Task brief »
Search the material below for the string "Clock" and list each line that holds it.

Record set »
--------------------------------

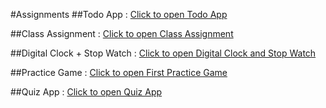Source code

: #Assignments
##Todo App :
[Click to open Todo App](https://todoapp-e10f3.firebaseapp.com)

##Class Assignment :
[Click to open Class Assignment](https://class-assignment-2308b.firebaseapp.com)

##Digital Clock + Stop Watch :
[Click to open Digital Clock and Stop Watch](https://digital-clock-fb597.firebaseapp.com)

##Practice Game :
[Click to open First Practice Game](https://first-game-27ba6.firebaseapp.com/)

##Quiz App :
[Click to open Quiz App](https://quiz-40d25.firebaseapp.com/)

--------------------------------

Answer box »
##Digital Clock + Stop Watch :
[Click to open Digital Clock and Stop Watch](https://digital-clock-fb597.firebaseapp.com)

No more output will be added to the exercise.